Jul. 10—HUNTINGTON — I was riding my bike from the grocery store the other day when I saw a cat staring down a groundhog.

I don't know which cat it was — I don't know if it was domestic or feral. We have a gang of them roaming the neighborhood, chasing the squirrels and eating out of the trash and occasionally spraying.

I do know it wasn't the leader, a mangy Maine Coon without a tail.

The cat was in one front yard, staring at the ground hog in another front yard. When the groundhog would move, the cat move — but never in the same direction.

They were scared of each other, I reckon.

That groundhog was a fat son of a gun; he probably weighed every bit of 6 pounds.

I should know — in my childhood, I was a professional groundhog hunter.

See, my mother has a green thumb, always raising up a vegetable garden with corn and zucchini and squash and pumpkins and tomatoes. and every year, she'd have to battle it out with the birds and groundhogs, who'd sneak into her garden and strip them.

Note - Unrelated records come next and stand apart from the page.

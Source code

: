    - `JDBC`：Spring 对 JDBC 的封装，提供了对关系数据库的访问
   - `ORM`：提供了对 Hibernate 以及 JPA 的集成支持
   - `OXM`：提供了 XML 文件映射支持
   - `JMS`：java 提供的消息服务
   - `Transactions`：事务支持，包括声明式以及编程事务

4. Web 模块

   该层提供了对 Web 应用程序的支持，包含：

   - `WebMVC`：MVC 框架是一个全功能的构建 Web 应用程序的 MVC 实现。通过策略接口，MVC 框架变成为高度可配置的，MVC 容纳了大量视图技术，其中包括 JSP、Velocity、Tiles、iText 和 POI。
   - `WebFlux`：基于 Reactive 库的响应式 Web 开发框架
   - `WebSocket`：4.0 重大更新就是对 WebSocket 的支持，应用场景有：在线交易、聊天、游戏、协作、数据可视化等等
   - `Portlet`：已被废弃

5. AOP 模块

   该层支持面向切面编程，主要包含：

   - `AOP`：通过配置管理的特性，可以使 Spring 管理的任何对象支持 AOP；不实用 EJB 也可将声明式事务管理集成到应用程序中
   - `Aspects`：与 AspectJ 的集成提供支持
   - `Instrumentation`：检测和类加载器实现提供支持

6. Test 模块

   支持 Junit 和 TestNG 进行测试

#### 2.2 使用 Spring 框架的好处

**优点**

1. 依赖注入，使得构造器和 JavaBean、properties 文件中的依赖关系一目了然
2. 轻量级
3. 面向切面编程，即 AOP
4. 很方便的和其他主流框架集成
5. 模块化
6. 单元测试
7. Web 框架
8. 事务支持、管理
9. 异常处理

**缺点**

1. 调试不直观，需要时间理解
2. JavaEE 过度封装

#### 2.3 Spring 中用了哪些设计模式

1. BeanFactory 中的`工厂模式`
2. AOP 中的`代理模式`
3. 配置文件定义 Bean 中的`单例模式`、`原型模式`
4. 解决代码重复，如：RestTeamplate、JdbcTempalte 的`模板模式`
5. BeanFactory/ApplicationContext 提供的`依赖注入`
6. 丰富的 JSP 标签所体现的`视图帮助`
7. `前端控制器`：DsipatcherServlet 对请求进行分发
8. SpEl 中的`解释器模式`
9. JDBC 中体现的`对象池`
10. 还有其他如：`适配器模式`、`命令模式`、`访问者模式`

She tried the scare crow method and that didn't work — now she has full netting over her garden.

But when I was a kid, I was the defense against the groundhogs and the black birds and the crows.

I, Henry Culvyhouse, armed with a Benjamin Sheridan Air Rifle my father bought on a lark back in the late '70s, would sit out in the yard after school awaiting the scavengers.

For every black bird, I got a dollar. Crows were $5, but groundhogs were $10.

Most of the time, I missed but every so often I made a bit of coin.

Every day I studied these critters and learned, no matter how portly a woodchuck got, they could always move at the first hint of danger. It got to the point where they'd bolt as soon as the screen door slammed.

So I adapted and went out the front door, with some burlap I'd found in the basement to cover myself like a sniper.

Even then, as soon as they spotted this mound in the yard, they'd scatter.

Every groundhog I killed was pretty much a lucky shot — I wasn't much of a rifleman.

Like my neighborhood now, where I grew up we had tons of wild cats too prowling the area. and I've never seen a-one eating on a groundhog.

Maybe those cats were scared like that cat, or maybe the groundhogs are just too fast.